Autocorrelation Plots, Dickey-Fuller test and Log-Transformation

Firstly, here is a plot of the time series:

lstm kilowatts consumed per day

It is observed that the volatility (or change in consumption from one day to the next) is quite high. In this regard, a logarithmic transformation could be of use in attempting to smooth this data somewhat.

from numpy import log
dataset = log(dataset)

While the time series remains volatile, the size of the deviations have decreased slightly when expressed in logarithmic format:

kilowatts consumed per day logarithmic format

The coefficient of variation (standard deviation/mean) has decreased to 0.031 from a prior 0.232, implying that the variability of the trend in relation to the mean is significantly lower than previously.

ACF and PACF plots are generated on the logarithmic data, and a Dickey-Fuller test is conducted.

Autocorrelation Plot

autocorrelation with log

Partial Autocorrelation Plot

partial autocorrelation function log

Dickey-Fuller Test

>>> # Dickey-Fuller Test
... result = adfuller(logdataset)
>>> print('ADF Statistic: %f' % result[0])
ADF Statistic: -3.251146
>>> print('p-value: %f' % result[1])
p-value: 0.017209
>>> print('Critical Values:')
Critical Values:
>>> for key, value in result[4].items():
...     print('\t%s: %.3f' % (key, value))
	1%: -3.440
	5%: -2.866
	10%: -2.569

The p-value for the Dickey-Fuller test is 0.0576. While this technically does not enter the 5% level of significance threshold necessary to reject the null hypothesis, the logarithmic time series has shown lower volatility based on the CV metric, and therefore this time series is used for forecasting purposes with LSTM.

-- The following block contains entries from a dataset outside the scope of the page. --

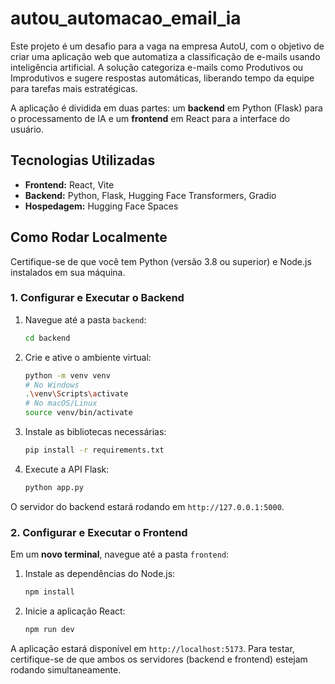 # autou_automacao_email_ia

Este projeto é um desafio para a vaga na empresa AutoU, com o objetivo de criar uma aplicação web que automatiza a classificação de e-mails usando inteligência artificial. A solução categoriza e-mails como Produtivos ou Improdutivos e sugere respostas automáticas, liberando tempo da equipe para tarefas mais estratégicas.

A aplicação é dividida em duas partes: um **backend** em Python (Flask) para o processamento de IA e um **frontend** em React para a interface do usuário.

## Tecnologias Utilizadas

- **Frontend:** React, Vite
- **Backend:** Python, Flask, Hugging Face Transformers, Gradio
- **Hospedagem:** Hugging Face Spaces

## Como Rodar Localmente

Certifique-se de que você tem Python (versão 3.8 ou superior) e Node.js instalados em sua máquina.

### 1. Configurar e Executar o Backend

1.  Navegue até a pasta `backend`:
    ```bash
    cd backend
    ```
2.  Crie e ative o ambiente virtual:
    ```bash
    python -m venv venv
    # No Windows
    .\venv\Scripts\activate
    # No macOS/Linux
    source venv/bin/activate
    ```
3.  Instale as bibliotecas necessárias:
    ```bash
    pip install -r requirements.txt
    ```
4.  Execute a API Flask:
    ```bash
    python app.py
    ```

O servidor do backend estará rodando em `http://127.0.0.1:5000`.

### 2. Configurar e Executar o Frontend

Em um **novo terminal**, navegue até a pasta `frontend`:

1.  Instale as dependências do Node.js:
    ```bash
    npm install
    ```
2.  Inicie a aplicação React:
    ```bash
    npm run dev
    ```

A aplicação estará disponível em `http://localhost:5173`. Para testar, certifique-se de que ambos os servidores (backend e frontend) estejam rodando simultaneamente.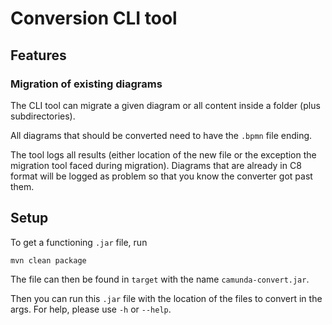 # Conversion CLI tool

## Features

### Migration of existing diagrams

The CLI tool can migrate a given diagram or all content inside a folder (plus subdirectories).

All diagrams that should be converted need to have the `.bpmn` file ending.

The tool logs all results (either location of the new file or the exception the migration tool faced during migration). Diagrams that are already in C8 format will be logged as problem so that you know the converter got past them.

## Setup

To get a functioning `.jar` file, run

```shell
mvn clean package
```

The file can then be found in `target` with the name `camunda-convert.jar`.

Then you can run this `.jar` file with the location of the files to convert in the args. For help, please use `-h` or `--help`.
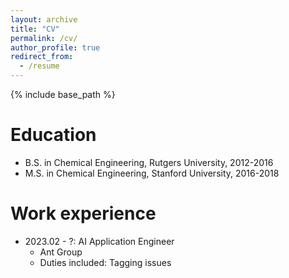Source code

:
 ```yaml
---
layout: archive
title: "CV"
permalink: /cv/
author_profile: true
redirect_from:
  - /resume
---
```


{% include base_path %}

Education
======
* B.S. in Chemical Engineering, Rutgers University, 2012-2016
* M.S. in Chemical Engineering, Stanford University, 2016-2018

Work experience
======
* 2023.02 - ?: AI Application Engineer
  * Ant Group
  * Duties included: Tagging issues
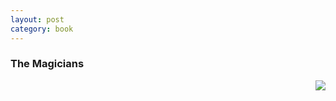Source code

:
 ```yaml
---
layout: post
category: book
---
```


### The Magicians
<img align="right" class="blog" src="https://upload.wikimedia.org/wikipedia/en/5/55/TheMagicians.jpg">
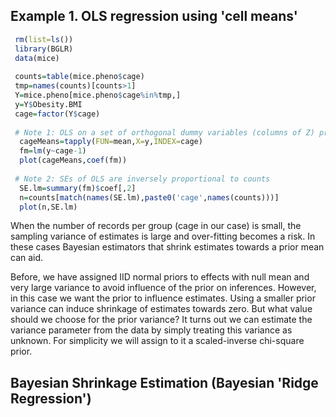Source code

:
## Example 1. OLS regression using 'cell means'

```R
 rm(list=ls())
 library(BGLR)
 data(mice)
 
 counts=table(mice.pheno$cage)
 tmp=names(counts)[counts>1]
 Y=mice.pheno[mice.pheno$cage%in%tmp,]
 y=Y$Obesity.BMI
 cage=factor(Y$cage)
 
 # Note 1: OLS on a set of orthogonal dummy variables (columns of Z) produces 'cell means'
  cageMeans=tapply(FUN=mean,X=y,INDEX=cage)
  fm=lm(y~cage-1)
  plot(cageMeans,coef(fm))
  
 # Note 2: SEs of OLS are inversely proportional to counts
  SE.lm=summary(fm)$coef[,2]
  n=counts[match(names(SE.lm),paste0('cage',names(counts)))]
  plot(n,SE.lm)
```

When the number of records per group (cage in our case) is small, the sampling variance of estimates is large and over-fitting becomes a risk. In these cases Bayesian estimators that shrink estimates towards a prior mean can aid. 

Before, we have assigned IID normal priors to effects with null mean and very large variance to avoid influence of the prior on inferences.
However, in this case we want the prior to influence estimates. Using a smaller prior variance can induce shrinkage of estimates towards zero. But what value should we choose for the prior variance? It turns out we can estimate the variance parameter from the data by simply treating this variance as unknown. For simplicity we will assign to it a scaled-inverse chi-square prior.


## Bayesian Shrinkage Estimation (Bayesian 'Ridge Regression')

Time Series Analysis with LSTM

Now, the LSTM model itself is used for forecasting purposes.

Data Processing

Firstly, the relevant libraries are imported and data processing is carried out:

# Import libraries
import numpy as np
import matplotlib.pyplot as plt
import pandas as pd
from pandas import read_csv
import math
import pylab
import tensorflow as tf
from pandas import Series
from sklearn.preprocessing import MinMaxScaler
from sklearn.metrics import mean_squared_error
import statsmodels
import statsmodels.tsa.stattools as ts
from statsmodels.tsa.stattools import acf, pacf
from statsmodels.tsa.stattools import adfuller

The data is now normalised for analysis with the LSTM model, and the time series of t is regressed against the series at t-50 (a 50 day lag was chosen after experimentation with numerous time intervals):

from tensorflow.keras import layers
from tensorflow.keras.layers import Dense
from tensorflow.keras.layers import LSTM

# normalize dataset with MinMaxScaler
scaler = MinMaxScaler(feature_range=(0, 1))
dataset = scaler.fit_transform(dataset)

# Training and Test data partition
train_size = int(len(dataset) * 0.8)
test_size = len(dataset) - train_size
train, test = dataset[0:train_size,:], dataset[train_size:len(dataset),:]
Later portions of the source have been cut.